Nuno Saraiva – Diário
de Notícias, opinião
A 18 de outubro, um
estudo da ONG australiana Walk Free Foundation confrontou-nos com a realidade
trágica de que, em 2013, ainda existem cerca de 30 milhões de escravos em todo
o mundo. Destes, 14 milhões estão recenseados na Índia do senhor Lall, chefe de
missão do Fundo Monetário Internacional (FMI) em Portugal.
Não sei se por
inspiração histórica, devoção ideológica ou deformação cultural, o modelo de
sociedade que este aspirante a capataz nos quer impor deriva do tipo esclavagista
em que a dignidade dos salários não existe, os direitos no trabalho e ao
trabalho são para abolir e o acesso à justiça por parte de quem trabalha é para
revogar.
Diz-nos o senhor
Lall, no douto relatório às oitava e nona avaliações do ajustamento português,
que, apesar dos cortes já efetuados, os salários continuam elevados, que os
empregados menos qualificados e com ordenados mais baixos devem estar à mercê
de uma maior flexibilização salarial em nome da competitividade, que as pensões
permanecem uma enormidade, que os trabalhadores despedidos sem justa causa
devem ser desincentivados de recorrer aos tribunais para se defenderem, que os
sindicatos devem ser conduzidos à irrelevância na concertação social, que o
esbulho nos rendimentos do trabalho, proclamado aos quatro ventos como
temporários pelo Governo, é para ser definitivo... E por aí adiante.
O país de que fala
o senhor Lall, e de que antes falava o senhor Selassie, é o mesmo que aceita
como uma inevitabilidade o facto de haver mais de um milhão de portugueses a
ganhar menos de 600 euros por mês, que tem um Governo que recusa discutir a
subida do salário mínimo para essa fortuna que são 500 euros, que já sorri com
uma taxa de desemprego que cai para os 15,6% sem se questionar sobre o impacto
nestes números da emigração de 120 mil portugueses num só ano - e também na
sustentabilidade da Segurança Social - que, a par da habilidade contabilística
dos subempregados e dos chamados "inativos", reduz drasticamente o
universo da população ativa em cima da qual se calcula a taxa de desemprego,
que acha normal que a destruição de postos de trabalho seja três vezes superior
à criação de emprego.
Não sei se foi
neste país das maravilhas que o Dr.
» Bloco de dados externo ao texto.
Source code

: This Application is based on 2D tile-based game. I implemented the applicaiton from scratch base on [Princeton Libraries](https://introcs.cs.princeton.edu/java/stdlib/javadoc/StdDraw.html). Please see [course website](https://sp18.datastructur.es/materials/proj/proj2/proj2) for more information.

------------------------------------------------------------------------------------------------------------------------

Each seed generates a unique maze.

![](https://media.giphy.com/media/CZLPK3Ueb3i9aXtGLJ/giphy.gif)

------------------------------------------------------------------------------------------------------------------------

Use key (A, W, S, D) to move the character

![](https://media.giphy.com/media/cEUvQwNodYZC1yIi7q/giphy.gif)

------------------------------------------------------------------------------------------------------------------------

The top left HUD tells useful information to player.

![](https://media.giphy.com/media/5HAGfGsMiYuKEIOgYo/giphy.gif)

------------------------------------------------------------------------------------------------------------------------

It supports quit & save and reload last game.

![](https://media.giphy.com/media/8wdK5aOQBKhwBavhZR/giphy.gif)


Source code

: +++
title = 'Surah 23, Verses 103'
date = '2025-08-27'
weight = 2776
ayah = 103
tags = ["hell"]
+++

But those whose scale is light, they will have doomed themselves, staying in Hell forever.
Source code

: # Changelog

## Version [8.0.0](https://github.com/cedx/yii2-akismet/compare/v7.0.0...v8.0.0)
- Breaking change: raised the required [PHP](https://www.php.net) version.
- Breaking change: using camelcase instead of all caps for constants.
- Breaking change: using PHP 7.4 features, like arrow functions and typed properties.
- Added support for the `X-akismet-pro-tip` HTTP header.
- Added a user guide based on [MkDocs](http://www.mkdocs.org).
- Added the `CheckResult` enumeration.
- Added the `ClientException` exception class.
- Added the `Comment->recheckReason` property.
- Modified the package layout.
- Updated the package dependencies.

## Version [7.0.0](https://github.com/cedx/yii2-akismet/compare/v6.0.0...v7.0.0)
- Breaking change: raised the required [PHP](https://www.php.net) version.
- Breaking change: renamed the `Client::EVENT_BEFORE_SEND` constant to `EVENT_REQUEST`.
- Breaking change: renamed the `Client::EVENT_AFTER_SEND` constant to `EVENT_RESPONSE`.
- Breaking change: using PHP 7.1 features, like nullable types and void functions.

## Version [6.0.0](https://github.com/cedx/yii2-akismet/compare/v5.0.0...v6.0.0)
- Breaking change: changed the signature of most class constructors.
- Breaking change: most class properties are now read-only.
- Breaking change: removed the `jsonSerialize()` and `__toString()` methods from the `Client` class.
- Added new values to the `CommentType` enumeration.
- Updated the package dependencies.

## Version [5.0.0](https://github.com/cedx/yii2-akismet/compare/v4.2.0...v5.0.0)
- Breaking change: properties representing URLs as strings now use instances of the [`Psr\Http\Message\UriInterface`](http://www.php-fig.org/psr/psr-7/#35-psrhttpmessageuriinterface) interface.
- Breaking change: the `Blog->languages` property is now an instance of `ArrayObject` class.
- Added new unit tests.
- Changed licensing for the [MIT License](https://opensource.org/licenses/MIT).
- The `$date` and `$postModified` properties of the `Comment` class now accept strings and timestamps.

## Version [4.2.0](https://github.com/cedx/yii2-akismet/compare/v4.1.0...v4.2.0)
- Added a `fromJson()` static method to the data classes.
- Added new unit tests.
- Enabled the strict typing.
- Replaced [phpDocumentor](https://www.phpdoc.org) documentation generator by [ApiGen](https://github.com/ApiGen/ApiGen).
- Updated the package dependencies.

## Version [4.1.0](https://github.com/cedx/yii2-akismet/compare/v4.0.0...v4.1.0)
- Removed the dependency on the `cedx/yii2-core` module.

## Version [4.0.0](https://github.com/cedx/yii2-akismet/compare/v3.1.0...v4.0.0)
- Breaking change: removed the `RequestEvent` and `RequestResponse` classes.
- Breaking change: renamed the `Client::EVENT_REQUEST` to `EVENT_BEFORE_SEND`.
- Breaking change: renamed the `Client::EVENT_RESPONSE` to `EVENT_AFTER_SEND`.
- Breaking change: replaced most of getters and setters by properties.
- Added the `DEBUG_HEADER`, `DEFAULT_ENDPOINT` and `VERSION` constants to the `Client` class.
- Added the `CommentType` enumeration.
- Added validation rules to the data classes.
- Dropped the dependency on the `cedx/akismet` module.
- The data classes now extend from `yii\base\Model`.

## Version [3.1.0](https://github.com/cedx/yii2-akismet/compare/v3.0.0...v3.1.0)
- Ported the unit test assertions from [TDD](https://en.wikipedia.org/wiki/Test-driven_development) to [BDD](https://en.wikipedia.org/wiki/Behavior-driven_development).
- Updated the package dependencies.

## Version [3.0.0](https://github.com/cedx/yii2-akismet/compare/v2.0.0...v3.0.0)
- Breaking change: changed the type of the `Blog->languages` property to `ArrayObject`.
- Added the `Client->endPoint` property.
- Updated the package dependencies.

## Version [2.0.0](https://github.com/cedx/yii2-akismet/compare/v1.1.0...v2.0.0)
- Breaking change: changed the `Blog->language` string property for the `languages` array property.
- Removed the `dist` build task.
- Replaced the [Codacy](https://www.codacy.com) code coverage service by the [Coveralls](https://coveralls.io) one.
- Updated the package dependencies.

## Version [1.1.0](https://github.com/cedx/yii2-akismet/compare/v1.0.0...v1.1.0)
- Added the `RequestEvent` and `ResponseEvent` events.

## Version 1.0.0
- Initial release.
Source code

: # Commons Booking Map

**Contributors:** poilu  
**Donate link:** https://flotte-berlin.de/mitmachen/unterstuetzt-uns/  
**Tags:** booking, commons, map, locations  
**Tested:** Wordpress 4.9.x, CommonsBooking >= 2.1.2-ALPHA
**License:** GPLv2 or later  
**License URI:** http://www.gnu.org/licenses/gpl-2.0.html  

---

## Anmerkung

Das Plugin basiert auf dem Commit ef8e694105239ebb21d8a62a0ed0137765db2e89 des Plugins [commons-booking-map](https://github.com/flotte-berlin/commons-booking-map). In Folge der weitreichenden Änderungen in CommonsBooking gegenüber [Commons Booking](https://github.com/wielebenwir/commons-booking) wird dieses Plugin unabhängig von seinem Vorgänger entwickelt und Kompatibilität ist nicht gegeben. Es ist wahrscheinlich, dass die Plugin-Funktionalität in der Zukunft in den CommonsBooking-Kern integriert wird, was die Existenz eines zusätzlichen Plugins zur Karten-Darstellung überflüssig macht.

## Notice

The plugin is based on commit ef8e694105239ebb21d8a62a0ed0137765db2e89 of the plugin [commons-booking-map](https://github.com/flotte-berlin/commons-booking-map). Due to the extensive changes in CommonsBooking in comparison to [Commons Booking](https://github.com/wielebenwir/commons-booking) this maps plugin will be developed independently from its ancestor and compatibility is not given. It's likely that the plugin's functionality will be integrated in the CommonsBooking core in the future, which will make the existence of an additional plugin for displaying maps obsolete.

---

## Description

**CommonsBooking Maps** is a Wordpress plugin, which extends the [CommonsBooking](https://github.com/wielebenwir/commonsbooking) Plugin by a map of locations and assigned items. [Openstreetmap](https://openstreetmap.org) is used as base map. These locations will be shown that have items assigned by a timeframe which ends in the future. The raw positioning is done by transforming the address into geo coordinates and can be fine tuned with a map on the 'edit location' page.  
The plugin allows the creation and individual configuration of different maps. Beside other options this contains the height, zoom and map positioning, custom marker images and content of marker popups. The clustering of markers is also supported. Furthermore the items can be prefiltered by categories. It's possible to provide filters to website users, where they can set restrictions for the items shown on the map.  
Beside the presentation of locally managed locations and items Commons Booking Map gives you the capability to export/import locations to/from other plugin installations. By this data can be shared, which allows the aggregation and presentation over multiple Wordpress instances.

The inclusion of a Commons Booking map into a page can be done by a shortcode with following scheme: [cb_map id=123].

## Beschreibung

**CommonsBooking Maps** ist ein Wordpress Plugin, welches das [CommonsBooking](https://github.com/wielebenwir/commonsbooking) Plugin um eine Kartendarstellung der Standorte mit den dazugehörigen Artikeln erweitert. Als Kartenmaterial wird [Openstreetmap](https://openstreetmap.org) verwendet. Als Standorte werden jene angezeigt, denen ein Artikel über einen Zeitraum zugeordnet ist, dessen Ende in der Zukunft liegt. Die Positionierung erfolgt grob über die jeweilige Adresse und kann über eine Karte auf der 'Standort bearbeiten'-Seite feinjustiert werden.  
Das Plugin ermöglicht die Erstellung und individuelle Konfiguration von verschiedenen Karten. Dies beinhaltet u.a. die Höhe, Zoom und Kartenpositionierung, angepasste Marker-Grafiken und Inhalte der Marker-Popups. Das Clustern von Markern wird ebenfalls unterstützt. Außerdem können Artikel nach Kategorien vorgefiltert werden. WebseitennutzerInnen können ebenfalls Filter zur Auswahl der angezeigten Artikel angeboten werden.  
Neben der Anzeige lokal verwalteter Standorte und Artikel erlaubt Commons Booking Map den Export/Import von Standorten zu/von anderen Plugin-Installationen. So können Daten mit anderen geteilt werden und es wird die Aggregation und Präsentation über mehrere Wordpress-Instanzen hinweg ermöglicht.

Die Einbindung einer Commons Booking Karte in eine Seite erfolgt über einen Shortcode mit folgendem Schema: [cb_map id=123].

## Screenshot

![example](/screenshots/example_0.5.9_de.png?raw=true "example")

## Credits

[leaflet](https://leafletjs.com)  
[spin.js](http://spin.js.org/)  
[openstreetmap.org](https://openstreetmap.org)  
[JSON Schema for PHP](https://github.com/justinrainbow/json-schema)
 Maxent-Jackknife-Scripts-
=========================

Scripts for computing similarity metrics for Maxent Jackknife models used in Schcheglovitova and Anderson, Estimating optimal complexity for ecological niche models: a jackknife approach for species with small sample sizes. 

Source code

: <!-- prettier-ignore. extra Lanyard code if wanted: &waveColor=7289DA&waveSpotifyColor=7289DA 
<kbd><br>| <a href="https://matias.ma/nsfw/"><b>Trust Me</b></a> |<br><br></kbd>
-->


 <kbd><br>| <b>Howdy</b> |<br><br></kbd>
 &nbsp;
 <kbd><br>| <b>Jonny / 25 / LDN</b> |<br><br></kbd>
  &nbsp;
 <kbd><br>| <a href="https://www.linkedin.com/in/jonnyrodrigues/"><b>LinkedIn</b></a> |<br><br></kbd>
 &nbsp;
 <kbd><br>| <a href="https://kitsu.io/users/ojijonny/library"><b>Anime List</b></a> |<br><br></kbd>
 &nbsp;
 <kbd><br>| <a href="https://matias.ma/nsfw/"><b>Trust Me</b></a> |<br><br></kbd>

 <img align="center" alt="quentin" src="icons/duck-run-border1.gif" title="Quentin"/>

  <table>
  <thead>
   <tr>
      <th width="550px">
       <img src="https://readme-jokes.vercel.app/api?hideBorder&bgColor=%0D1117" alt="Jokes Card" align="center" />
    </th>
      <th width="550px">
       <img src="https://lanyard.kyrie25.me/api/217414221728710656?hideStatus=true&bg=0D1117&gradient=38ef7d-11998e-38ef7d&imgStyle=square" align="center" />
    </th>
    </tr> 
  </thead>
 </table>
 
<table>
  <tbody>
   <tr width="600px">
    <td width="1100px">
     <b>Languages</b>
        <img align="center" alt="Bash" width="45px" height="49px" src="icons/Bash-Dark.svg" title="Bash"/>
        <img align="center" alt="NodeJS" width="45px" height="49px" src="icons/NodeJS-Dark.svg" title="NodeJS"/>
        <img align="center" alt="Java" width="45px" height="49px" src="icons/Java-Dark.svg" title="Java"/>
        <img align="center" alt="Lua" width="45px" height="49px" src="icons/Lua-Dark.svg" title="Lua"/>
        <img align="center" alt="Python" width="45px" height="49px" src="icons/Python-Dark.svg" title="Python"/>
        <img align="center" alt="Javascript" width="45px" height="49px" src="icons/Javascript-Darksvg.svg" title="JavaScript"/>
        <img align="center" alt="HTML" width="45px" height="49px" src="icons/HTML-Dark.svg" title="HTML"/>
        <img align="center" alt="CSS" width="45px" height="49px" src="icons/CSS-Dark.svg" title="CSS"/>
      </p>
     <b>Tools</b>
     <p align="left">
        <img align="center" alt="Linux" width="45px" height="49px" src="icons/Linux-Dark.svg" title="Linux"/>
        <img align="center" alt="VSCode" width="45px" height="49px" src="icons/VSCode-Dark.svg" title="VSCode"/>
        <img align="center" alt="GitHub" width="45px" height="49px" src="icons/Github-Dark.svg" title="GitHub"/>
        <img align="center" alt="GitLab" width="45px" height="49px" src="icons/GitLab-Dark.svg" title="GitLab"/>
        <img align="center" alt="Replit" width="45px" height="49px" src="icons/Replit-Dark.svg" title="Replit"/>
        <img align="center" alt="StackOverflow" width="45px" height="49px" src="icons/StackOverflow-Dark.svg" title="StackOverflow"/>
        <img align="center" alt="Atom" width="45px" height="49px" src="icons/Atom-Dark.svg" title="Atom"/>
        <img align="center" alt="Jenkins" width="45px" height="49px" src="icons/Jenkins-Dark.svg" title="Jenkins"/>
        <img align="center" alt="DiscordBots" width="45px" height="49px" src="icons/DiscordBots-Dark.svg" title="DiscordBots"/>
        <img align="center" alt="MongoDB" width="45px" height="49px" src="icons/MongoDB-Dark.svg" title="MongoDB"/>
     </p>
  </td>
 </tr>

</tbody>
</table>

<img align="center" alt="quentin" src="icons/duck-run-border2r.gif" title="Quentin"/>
Pires de Lima, qual pastorinho de Fátima,
teve a epifania do "milagre económico" e do "momento de
viragem" que, nas palavras do ministro da Economia, deveria encher de
"satisfação" os portugueses todos. Sei, no entanto, que à retórica da
discordância afirmada pelo Governo relativamente às posições mais radicais da
troika tem correspondido sempre o alinhamento com a austeridade cega e a
submissão à lógica de empobrecimento. Aos métodos e discursos punitivos que nos
são impostos segue-se sempre a mansidão do discurso e a resignação.
É óbvio que a
notícia de que saímos da situação de recessão é positiva, ninguém no seu juízo
perfeito pode contestar. Mas tal como é dito pelo senhor Lall, o País ainda tem
"riscos significativos" pela frente. E o maior de todos não é nem o
Tribunal Constitucional nem "o regresso à incerteza política". A pior
das ameaças é mesmo a ortodoxia do FMI.
Se ao brutal
Orçamento do Estado para 2014 se vier a somar a receita prescrita neste
relatório, depois de nos terem arrancado a carne, os senhores da troika
preparam-se para nos comer os ossos.
Aos credores não
pode ser permitido tudo. Aos credores, tal como aos capatazes, também é preciso
dizer basta. Não chega desvalorizar um relatório que é ofensivo da dignidade
humana. Talvez no país do senhor Lall a escravatura seja cultural e socialmente
aceitável. Talvez, antes dele, o senhor Selassie se tenha esquecido ou até
desconheça que, na Etiópia, os escravos foram abolidos em 1942. Mas o que aqui
está em causa é uma visão ultraliberal que, à viva força, nos quer fazer
retroceder a um passado do qual devíamos todos envergonhar-nos e que não é
compatível com a liberdade e a civilização.